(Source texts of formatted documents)
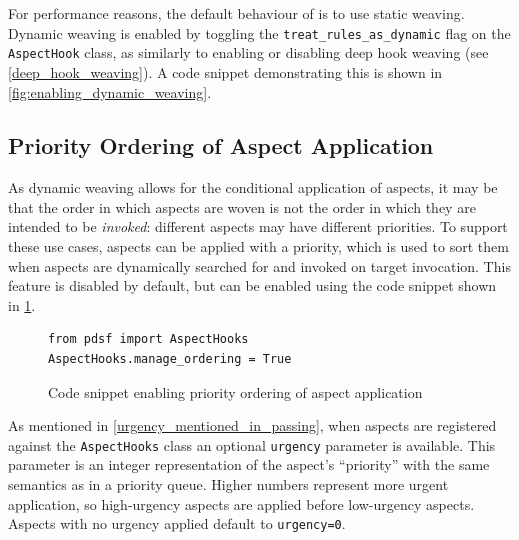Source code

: For performance reasons, the default behaviour of \pdsfthree is to use static
weaving. Dynamic weaving is enabled by toggling the
\lstinline{treat_rules_as_dynamic} flag on the \lstinline{AspectHook} class, as
similarly to enabling or disabling deep hook weaving (see
\cref{deep_hook_weaving}). A code snippet demonstrating this is shown in
\cref{fig:enabling_dynamic_weaving}.


\subsection{Priority Ordering of Aspect Application}
\label{aspect_priority_support}

As dynamic weaving allows for the conditional application of aspects, it may be
that the order in which aspects are woven is not the order in which they are
intended to be \emph{invoked}: different aspects may have different priorities.
To support these use cases, aspects can be applied with a priority, which is
used to sort them when aspects are dynamically searched for and invoked on
target invocation. This feature is disabled by default, but can be enabled using
the code snippet shown in \cref{fig:enabling_priority_sorting_of_aspects}.

\begin{figure}[h]
    \begin{lstlisting}[style=footnotesize_python]
from pdsf import AspectHooks
AspectHooks.manage_ordering = True
    \end{lstlisting}
    \caption{Code snippet enabling priority ordering of aspect application}
    \label{fig:enabling_priority_sorting_of_aspects}
\end{figure}

As mentioned in \cref{urgency_mentioned_in_passing}, when aspects are registered
against the \lstinline{AspectHooks} class an optional \lstinline{urgency}
parameter is available. This parameter is an integer representation of the
aspect's ``priority'' with the same semantics as in a priority queue. Higher
numbers represent more urgent application, so high-urgency aspects are applied
before low-urgency aspects. Aspects with no urgency applied default to
\lstinline{urgency=0}.


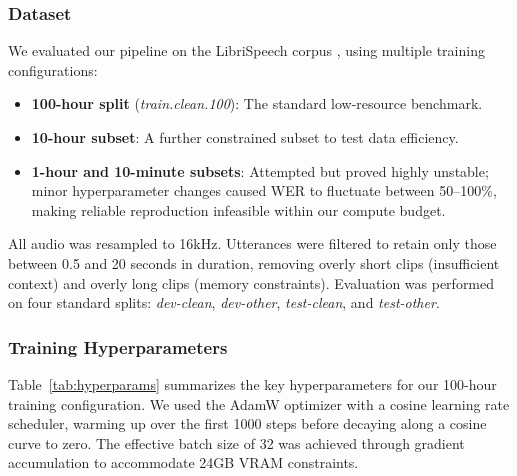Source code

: \documentclass[conference]{IEEEtran}
\begin{document}
\subsubsection{Dataset}
We evaluated our pipeline on the LibriSpeech corpus \cite{librispeech}, using multiple training configurations:
\begin{itemize}
    \item \textbf{100-hour split} (\textit{train.clean.100}): The standard low-resource benchmark.
    \item \textbf{10-hour subset}: A further constrained subset to test data efficiency.
    \item \textbf{1-hour and 10-minute subsets}: Attempted but proved highly unstable;
    minor hyperparameter changes caused WER to fluctuate between 50--100\%, making reliable reproduction infeasible within our compute budget.
\end{itemize}
All audio was resampled to 16kHz. Utterances were filtered to retain only those between 0.5 and 20 seconds in duration, removing overly short clips (insufficient context) and overly long clips (memory constraints).
Evaluation was performed on four standard splits: \textit{dev-clean}, \textit{dev-other}, \textit{test-clean}, and \textit{test-other}.

\subsubsection{Training Hyperparameters}
Table~\ref{tab:hyperparams} summarizes the key hyperparameters for our 100-hour training configuration.
We used the AdamW optimizer with a cosine learning rate scheduler, warming up over the first 1000 steps before decaying along a cosine curve to zero.
The effective batch size of 32 was achieved through gradient accumulation to accommodate 24GB VRAM constraints.
\end{document}
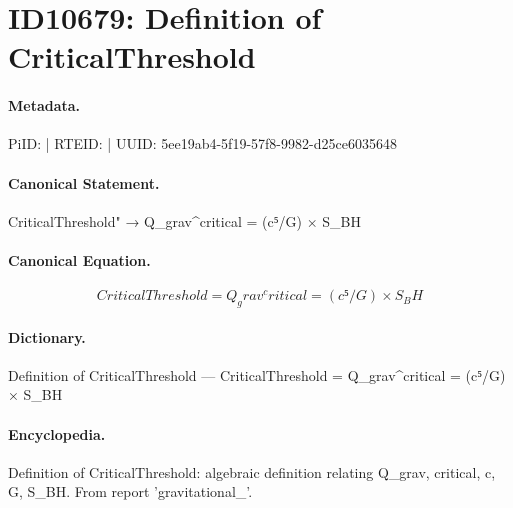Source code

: \section*{ID10679: Definition of CriticalThreshold}
\paragraph{Metadata.}
PiID:  | RTEID:  | UUID: 5ee19ab4-5f19-57f8-9982-d25ce6035648

\paragraph{Canonical Statement.}
CriticalThreshold" → Q\_grav\textasciicircum{}critical = (c⁵/G) × S\_BH

\paragraph{Canonical Equation.}
\[
CriticalThreshold = Q_grav^critical = (c⁵/G) × S_BH
\]

\paragraph{Dictionary.}
Definition of CriticalThreshold — CriticalThreshold = Q\_grav\textasciicircum{}critical = (c⁵/G) × S\_BH

\paragraph{Encyclopedia.}
Definition of CriticalThreshold: algebraic definition relating Q\_grav, critical, c, G, S\_BH. From report 'gravitational\_'.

WHAT YOU ARE ASKED TO DO ::
Repeat the records above exactly, without pictures.

SOLUTION ::
Source code

: For performance reasons, the default behaviour of \pdsfthree is to use static
weaving. Dynamic weaving is enabled by toggling the
\lstinline{treat_rules_as_dynamic} flag on the \lstinline{AspectHook} class, as
similarly to enabling or disabling deep hook weaving (see
\cref{deep_hook_weaving}). A code snippet demonstrating this is shown in
\cref{fig:enabling_dynamic_weaving}.


\subsection{Priority Ordering of Aspect Application}
\label{aspect_priority_support}

As dynamic weaving allows for the conditional application of aspects, it may be
that the order in which aspects are woven is not the order in which they are
intended to be \emph{invoked}: different aspects may have different priorities.
To support these use cases, aspects can be applied with a priority, which is
used to sort them when aspects are dynamically searched for and invoked on
target invocation. This feature is disabled by default, but can be enabled using
the code snippet shown in \cref{fig:enabling_priority_sorting_of_aspects}.

\begin{figure}[h]
    \begin{lstlisting}[style=footnotesize_python]
from pdsf import AspectHooks
AspectHooks.manage_ordering = True
    \end{lstlisting}
    \caption{Code snippet enabling priority ordering of aspect application}
    \label{fig:enabling_priority_sorting_of_aspects}
\end{figure}

As mentioned in \cref{urgency_mentioned_in_passing}, when aspects are registered
against the \lstinline{AspectHooks} class an optional \lstinline{urgency}
parameter is available. This parameter is an integer representation of the
aspect's ``priority'' with the same semantics as in a priority queue. Higher
numbers represent more urgent application, so high-urgency aspects are applied
before low-urgency aspects. Aspects with no urgency applied default to
\lstinline{urgency=0}.


Source code

: \documentclass[conference]{IEEEtran}
\begin{document}
\subsubsection{Dataset}
We evaluated our pipeline on the LibriSpeech corpus \cite{librispeech}, using multiple training configurations:
\begin{itemize}
    \item \textbf{100-hour split} (\textit{train.clean.100}): The standard low-resource benchmark.
    \item \textbf{10-hour subset}: A further constrained subset to test data efficiency.
    \item \textbf{1-hour and 10-minute subsets}: Attempted but proved highly unstable;
    minor hyperparameter changes caused WER to fluctuate between 50--100\%, making reliable reproduction infeasible within our compute budget.
\end{itemize}
All audio was resampled to 16kHz. Utterances were filtered to retain only those between 0.5 and 20 seconds in duration, removing overly short clips (insufficient context) and overly long clips (memory constraints).
Evaluation was performed on four standard splits: \textit{dev-clean}, \textit{dev-other}, \textit{test-clean}, and \textit{test-other}.

\subsubsection{Training Hyperparameters}
Table~\ref{tab:hyperparams} summarizes the key hyperparameters for our 100-hour training configuration.
We used the AdamW optimizer with a cosine learning rate scheduler, warming up over the first 1000 steps before decaying along a cosine curve to zero.
The effective batch size of 32 was achieved through gradient accumulation to accommodate 24GB VRAM constraints.
\end{document}
Source code

: \section*{ID10679: Definition of CriticalThreshold}
\paragraph{Metadata.}
PiID:  | RTEID:  | UUID: 5ee19ab4-5f19-57f8-9982-d25ce6035648

\paragraph{Canonical Statement.}
CriticalThreshold" → Q\_grav\textasciicircum{}critical = (c⁵/G) × S\_BH

\paragraph{Canonical Equation.}
\[
CriticalThreshold = Q_grav^critical = (c⁵/G) × S_BH
\]

\paragraph{Dictionary.}
Definition of CriticalThreshold — CriticalThreshold = Q\_grav\textasciicircum{}critical = (c⁵/G) × S\_BH

\paragraph{Encyclopedia.}
Definition of CriticalThreshold: algebraic definition relating Q\_grav, critical, c, G, S\_BH. From report 'gravitational\_'.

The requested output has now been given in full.